*How to complete this task:* Provide the count of lines below that include the word "figure", without any accompanying remarks.

(Beginning of Record extracts)

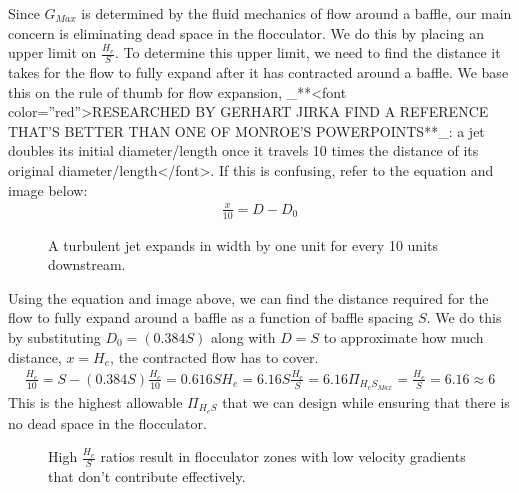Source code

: \documentclass[letterpaper,10pt,english]{sphinxmanual}
\let\sphinxpxdimen\pdfpxdimen\else\newdimen\sphinxpxdimen
\begin{document}
Since \(G_{Max}\) is determined by the fluid mechanics of flow around a baffle, our main concern is eliminating dead space in the flocculator. We do this by placing an upper limit on \(\frac{H_e}{S}\). To determine this upper limit, we need to find the distance it takes for the flow to fully expand after it has contracted around a baffle. We base this on the rule of thumb for flow expansion, \_**\textless{}font color=”red”\textgreater{}RESEARCHED BY GERHART JIRKA FIND A REFERENCE THAT’S BETTER THAN ONE OF MONROE’S POWERPOINTS**\_: a jet doubles its initial diameter/length once it travels 10 times the distance of its original diameter/length\textless{}/font\textgreater{}. If this is confusing, refer to the equation and image below:
\begin{equation}\label{equation:Flocculation/Floc_Design:Flocculation/Floc_Design:11}
\begin{split}\frac{x}{10} = D - D_0\end{split}
\end{equation}
\begin{figure}[htbp]
\centering
\capstart

\noindent\sphinxincludegraphics[width=400\sphinxpxdimen]{{Jet_expansion_flocculator}.jpg}
\caption{A turbulent jet expands in width by one unit for every 10 units downstream.}\label{\detokenize{Flocculation/Floc_Design:id9}}\label{\detokenize{Flocculation/Floc_Design:figure-jet-expansion-flocculator}}\end{figure}

Using the equation and image above, we can find the distance required for the flow to fully expand around a baffle as a function of baffle spacing \(S\). We do this by substituting  \(D_0 = (0.384 S)\) along with \(D = S\) to approximate how much distance, \(x = H_e\), the contracted flow has to cover.
\begin{equation}\label{equation:Flocculation/Floc_Design:Flocculation/Floc_Design:12}
\begin{split}\frac{H_e}{10} = S - (0.384 S)
\frac{H_e}{10} = 0.616 S
H_e = 6.16S
\frac{H_e}{S} = 6.16
\Pi_{H_eS_{Max}} = \frac{H_e}{S} = 6.16 \approx 6\end{split}
\end{equation}
This is the highest allowable \(\Pi_{H_eS}\) that we can design while ensuring that there is no dead space in the flocculator.

\begin{figure}[htbp]
\centering
\capstart

\noindent{}
\caption{High \(\frac{H_e}{S}\) ratios result in flocculator zones with low velocity gradients that don’t contribute effectively.}\label{\detokenize{Flocculation/Floc_Design:id10}}\label{\detokenize{Flocculation/Floc_Design:figure-cfd-baffle-image}}\end{figure}
\end{document}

(End of Record extracts)

*Solution:* 4